Exercise goal: Report back each line of the data that contains the word "frac".
---------- Input material ----------
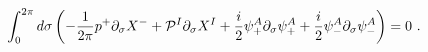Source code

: \begin{equation}
\int^{2\pi}_0 d \sigma
 \left( - \frac{1}{2\pi} p^+ \partial_\sigma X^-
   + {\cal P}^I \partial_\sigma X^I
   + \frac{i}{2} \psi^A_+ \partial_\sigma \psi^A_+
   + \frac{i}{2} \psi^A_- \partial_\sigma \psi^A_-
 \right) = 0 ~.
\end{equation}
----------
Answer for this exercise:
 \left( - \frac{1}{2\pi} p^+ \partial_\sigma X^-
   + \frac{i}{2} \psi^A_+ \partial_\sigma \psi^A_+
   + \frac{i}{2} \psi^A_- \partial_\sigma \psi^A_-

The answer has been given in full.